Motorsport.  Das Erfolgsgeheimnis des Siegers lag vor allem in den explosiven Starts und der technischen, kämpferischen und konditionellen Konstanz der beiden Topfahrer der „Eagles“, Max Dilger und Kai Huckenbeck.

 Es ging heiß her zwischen den „Black Forest Eagles“, die mit Dilger und Huckenbeck zwei international erfahrene Speedway-Asse an den Start brachten, und den „Wölfen“, die mit Michael Härtel – Deutscher Juniorenmeister und Nationalmannschaftsdebütant – ein außergewöhnliches Talent und einen äußerst erfolgshungrigen jungen Speedwayfahrer in ihren Reihen hatten. So kam es, dass sich das Team-Cup-Finale in Neuenknick bereits ab Lauf drei zu einem verbissen geführten Prestigerennen zwischen Härtel, Tobias Kroner von den „Drifters“ und Dilger sowie Huckenbeck entwickelte. Der Tagessieg wurde unter diesen Piloten ausgefochten.

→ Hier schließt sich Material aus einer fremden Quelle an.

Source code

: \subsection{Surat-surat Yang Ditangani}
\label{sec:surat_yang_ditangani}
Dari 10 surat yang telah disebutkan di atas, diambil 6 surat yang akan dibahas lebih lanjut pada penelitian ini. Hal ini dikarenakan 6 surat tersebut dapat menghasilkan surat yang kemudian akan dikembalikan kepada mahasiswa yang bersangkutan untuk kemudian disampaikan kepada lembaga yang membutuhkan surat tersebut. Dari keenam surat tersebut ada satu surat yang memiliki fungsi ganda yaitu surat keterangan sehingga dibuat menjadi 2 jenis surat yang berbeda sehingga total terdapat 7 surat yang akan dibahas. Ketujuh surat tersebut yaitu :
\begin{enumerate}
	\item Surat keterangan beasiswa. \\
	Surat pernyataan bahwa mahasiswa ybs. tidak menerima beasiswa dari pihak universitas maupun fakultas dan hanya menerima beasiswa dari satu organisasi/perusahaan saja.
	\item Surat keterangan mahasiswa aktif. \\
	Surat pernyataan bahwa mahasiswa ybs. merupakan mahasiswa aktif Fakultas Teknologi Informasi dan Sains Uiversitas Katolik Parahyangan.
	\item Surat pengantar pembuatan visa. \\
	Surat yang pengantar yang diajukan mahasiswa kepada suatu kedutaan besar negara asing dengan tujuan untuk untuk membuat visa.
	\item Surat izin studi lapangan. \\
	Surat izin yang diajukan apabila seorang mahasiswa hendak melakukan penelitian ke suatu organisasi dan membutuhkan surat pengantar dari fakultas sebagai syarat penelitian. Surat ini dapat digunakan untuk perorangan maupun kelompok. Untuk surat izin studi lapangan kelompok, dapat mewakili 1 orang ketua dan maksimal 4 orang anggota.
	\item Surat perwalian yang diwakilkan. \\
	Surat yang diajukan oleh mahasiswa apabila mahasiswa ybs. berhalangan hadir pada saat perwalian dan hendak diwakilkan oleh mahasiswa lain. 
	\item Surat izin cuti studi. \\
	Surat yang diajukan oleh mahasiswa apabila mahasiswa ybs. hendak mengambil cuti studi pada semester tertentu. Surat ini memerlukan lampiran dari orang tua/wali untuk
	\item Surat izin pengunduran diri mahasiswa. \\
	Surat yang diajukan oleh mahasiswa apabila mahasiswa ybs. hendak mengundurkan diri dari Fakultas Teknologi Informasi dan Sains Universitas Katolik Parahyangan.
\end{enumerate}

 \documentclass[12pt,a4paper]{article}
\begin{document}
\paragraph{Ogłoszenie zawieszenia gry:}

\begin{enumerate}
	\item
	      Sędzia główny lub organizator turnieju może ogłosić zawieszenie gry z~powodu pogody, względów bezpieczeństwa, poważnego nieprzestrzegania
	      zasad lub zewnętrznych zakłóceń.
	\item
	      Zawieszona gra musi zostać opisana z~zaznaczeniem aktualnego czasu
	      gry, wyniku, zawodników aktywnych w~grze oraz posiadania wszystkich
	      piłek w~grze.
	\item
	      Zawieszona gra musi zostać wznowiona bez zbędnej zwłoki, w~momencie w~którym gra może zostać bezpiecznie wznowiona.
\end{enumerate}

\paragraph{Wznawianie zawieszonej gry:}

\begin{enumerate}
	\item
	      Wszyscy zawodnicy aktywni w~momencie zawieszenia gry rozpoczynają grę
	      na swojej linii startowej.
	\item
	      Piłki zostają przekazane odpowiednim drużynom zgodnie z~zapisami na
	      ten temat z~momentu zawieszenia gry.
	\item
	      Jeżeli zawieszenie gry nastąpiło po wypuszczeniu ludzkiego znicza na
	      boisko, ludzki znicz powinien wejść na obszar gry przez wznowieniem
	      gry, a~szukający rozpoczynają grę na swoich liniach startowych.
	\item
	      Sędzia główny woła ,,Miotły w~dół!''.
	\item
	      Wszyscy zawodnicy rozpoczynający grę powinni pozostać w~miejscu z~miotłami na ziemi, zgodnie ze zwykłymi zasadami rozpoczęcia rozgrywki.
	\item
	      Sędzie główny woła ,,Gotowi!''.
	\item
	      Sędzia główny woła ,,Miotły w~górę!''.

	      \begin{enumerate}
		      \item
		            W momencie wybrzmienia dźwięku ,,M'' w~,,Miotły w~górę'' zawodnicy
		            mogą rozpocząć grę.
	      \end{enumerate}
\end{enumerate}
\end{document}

 Im dritten Lauf hatte Härtel durch einen Blitzstart den mehrfachen Deutschen Meister und Speedwayprofi Huckenbeck geschlagen. In Lauf elf trafen Härtel und Huckenbeck erneut aufeinander. Zweimal stürmte Huckenbeck knapp vor Härtel aus den Startbändern. Zweimal versuchte Härtel, mit hohem Speed schon in der Startkurve von außen an Huckenbeck vorbeizukommen. Beide Male flog Härtel spektakulär in die Air-Faces (Luftpolsterschutz in den Bahnkurven). Der hinter ihm fahrende Deutsche Bahnmeister Tom Lamek ging zu Boden, um nicht in den auf der Bahn liegenden Härtel hineinzufahren. Beide Male sah Schiedsrichter André Haltermann von einer Disqualifikation ab, weil nicht ersichtlich war, ob Härtel durch eine Berührung eines anderen Fahrers zu Sturz gekommen war. Beim dritten Neustart setzte sich Härtel an Huckenbecks Hinterrad und zog spektakulär in der Zielkurve am Deutschen Meister vorbei. „Ich denke, meine Starts waren nicht schlecht. Ich habe zweimal versucht, Kai von außen anzugreifen, um ihn mit mehr Speed aus der schnelleren Außenspur zu überholen. Das hat dann auch zum Erfolg geführt“, sagte Härtel nach dem Rennen.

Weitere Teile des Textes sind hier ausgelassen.